Syllabus
Instructors
Instructor: Qiang Sun
Lectures: Wed, 12:00 - 13:00, IA2050; Fri, 10:00 - 12:00, IA2160
Office Hours: Wed, 15:00 - 16:00, IA4030; Fri, 15:00 - 16:00, IA4030
Email: qiang.sun@utoronto.ca
TA: TBD, TBD
Please email if standard office hours times do not work for you.
Instructional Methods
In Person. Some classes may be scheduled on Zoom in unforeseen circumstances.
Course Description
This course is a topic course, whose contents evolve from year to year. The course usually consists of both theoretical and computational components. This year, we will focus on three pillars: 1. Fundamentals, such as statistical principles and models 2. Optimization and generative learning 3. Generative modeling and learning
Course Materials
All materials are available as publicly available research papers linked from the course schedule.
Textbook
Reference Books
Prerequisites and Corequisites
This course assumes basic training in linear algebra, probability theory, and statistical inference.

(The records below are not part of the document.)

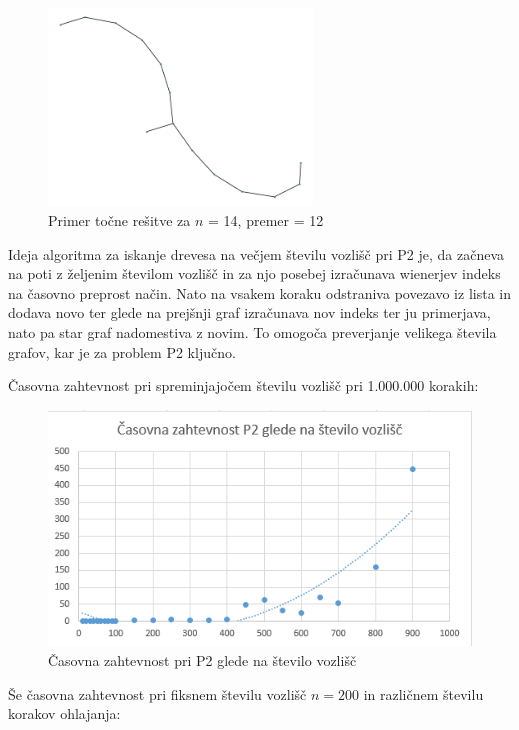 \documentclass[a4paper, 12 pt]{article}
\begin{document}
\begin{figure}[H]
\centering
  \includegraphics[width=7cm]{drevo14diam12.png}
  \caption{Primer točne rešitve za $n$ = 14, premer = 12}
  \label{fig:graf1}
\end{figure}

\vspace{1cm}

Ideja algoritma za iskanje drevesa na večjem številu vozlišč pri P2 je, da začneva na poti z željenim številom vozlišč in za njo posebej izračunava wienerjev indeks na časovno preprost način. Nato na vsakem koraku odstraniva povezavo iz lista in dodava novo ter glede na prejšnji graf izračunava nov indeks ter ju primerjava, nato pa star graf nadomestiva z novim. To omogoča preverjanje velikega števila grafov, kar je za problem P2 ključno.

Časovna zahtevnost pri spreminjajočem številu vozlišč pri 1.000.000 korakih:

\begin{figure}[H]
\centering
  \includegraphics[width=12cm]{casovna_p2_n.png}
  \caption{Časovna zahtevnost pri P2 glede na število vozlišč}
  \label{fig:p2_časovna_zaht_n} 
\end{figure}

\vspace{1cm}

Še časovna zahtevnost pri fiksnem številu vozlišč $n = 200$ in različnem številu korakov ohlajanja:
\end{document}
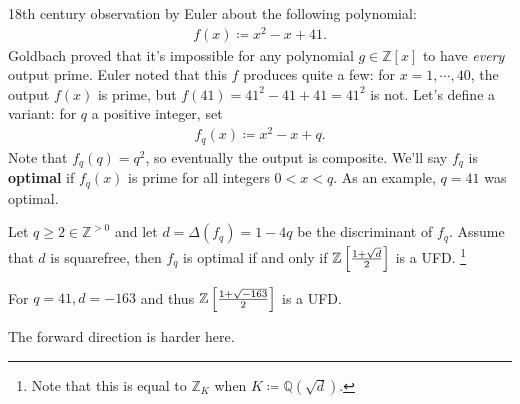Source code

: \begin{remark}

18th century observation by Euler about the following polynomial:
\begin{align*}
f(x) \coloneqq x^2 -x + 41 
.\end{align*}
Goldbach proved that it's impossible for any polynomial
\(g\in {\mathbb{Z}}[x]\) to have \emph{every} output prime. Euler noted
that this \(f\) produces quite a few: for \(x=1, \cdots, 40\), the
output \(f(x)\) is prime, but \(f(41) = 41^2 - 41 + 41 = 41^2\) is not.
Let's define a variant: for \(q\) a positive integer, set
\begin{align*}
f_q(x) \coloneqq x^2 - x + q
.\end{align*}
Note that \(f_q(q) = q^2\), so eventually the output is composite. We'll
say \(f_q\) is \textbf{optimal} if \(f_q(x)\) is prime for all integers
\(0 < x < q\). As an example, \(q=41\) was optimal.

\end{remark}

\begin{theorem}[Rabonowitch]

Let \(q \geq 2 \in {\mathbb{Z}}^{> 0}\) and let
\(d = \Delta(f_q) = 1-4q\) be the discriminant of \(f_q\). Assume that
\(d\) is squarefree, then \(f_q\) is optimal if and only if
\(\mathbb{Z}\left[ { {1 + \sqrt{d}\over 2 }} \right]\) is a UFD.
\footnote{Note that this is equal to \({\mathbb{Z}}_K\) when
  \(K\coloneqq{\mathbb{Q}}( \sqrt{d} )\).}

\end{theorem}

\begin{example}[?]

For \(q=41, d = -163\) and thus
\(\mathbb{Z}\left[ { {1 + \sqrt{-163} \over 2}} \right]\) is a UFD.

\end{example}

\begin{remark}

The forward direction is harder here.

\end{remark}

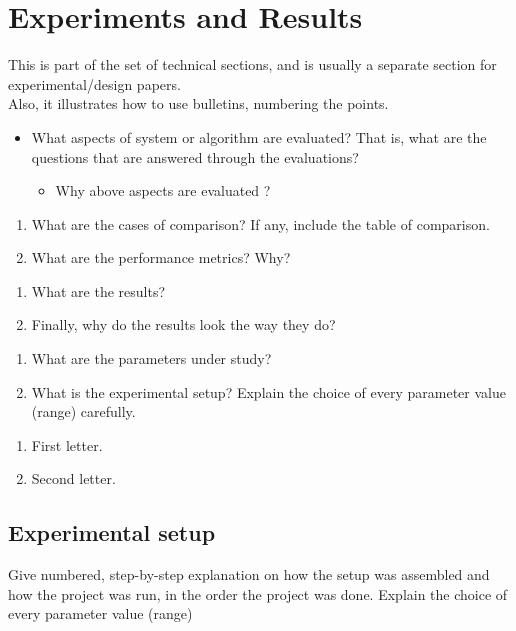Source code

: \chapter{Experiments and Results}

This is part of the set of technical sections, and is usually a separate section for experimental/design papers.\\
Also, it illustrates how to use bulletins, numbering the points.

\begin{itemize} 
	\item What aspects of system or algorithm are evaluated? That is, what are the questions that are answered through the evaluations? 
		\begin{itemize}
			\item Why above aspects are evaluated ? 
		\end{itemize}
\end{itemize}

\begin{enumerate}[label=\Roman*]
	\item What are the cases of comparison? If any, include the table of comparison.
	\item What are the performance metrics? Why? 
\end{enumerate}

\begin{enumerate}[label=\roman*]
	\item What are the results? 
	\item Finally, why do the results look the way they do?
\end{enumerate}

\begin{enumerate}
	\item What are the parameters under study? 
	\item What is the experimental setup? Explain the choice of every parameter value (range) carefully. 
\end{enumerate}


\begin{enumerate}[label=\alph*]
	\item First letter.
	\item Second letter.
\end{enumerate}

\section{Experimental setup}
Give numbered, step-by-step explanation on how the setup was assembled and how the project was run, in the order the project was done. Explain the choice of every parameter value (range)\\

Course Assignments and Requirements
- Particpation: 10%
- Assignments: 30%
- midterm Exam: 30%
- Final Project: 30%
Student Survey of Teaching
You will have multiple opportunities to provide feedback on your experience in this course. Suggestions and constructive criticism are encouraged throughout the course and may be particularly valuable early in the semester. To that end, we may use surveys and/or reflection assignments to gather input on what is working well and what could be improved. You will also be asked to complete an end-of-semester, online Student Survey of Teaching, which could inform modifications to this course (and other courses that I teach) in the future.
Attendance Policy
All course materials will be shared online after class. You are expected and encouraged to attend and participate in class. There are 10% points for lecture participation. If you have any problems which will cause you to miss a class/lab or an assignment deadline please email me.
Subject to Change Statement
The schedule for the class beyond next week is subject to change. Please consult the course website to know the latest version of the schedule and syllabus. Any changes in assignments and syllabus policies will conveyed via Quercus announcements.
Student Resources and University Policies
Please visit the Student Resources website for a list of student resources and university policies.
Academic Integrity
Academic misconduct of any kind will automatically result in a 0 score on the assignment and your actions will be reported to the university. You can discuss with peers, however your work must be your own. Posting your assignments to internet discussion lists / forums / chatrooms is considered academic misconduct. Directly sharing your solutions with others is also considered academic misconduct.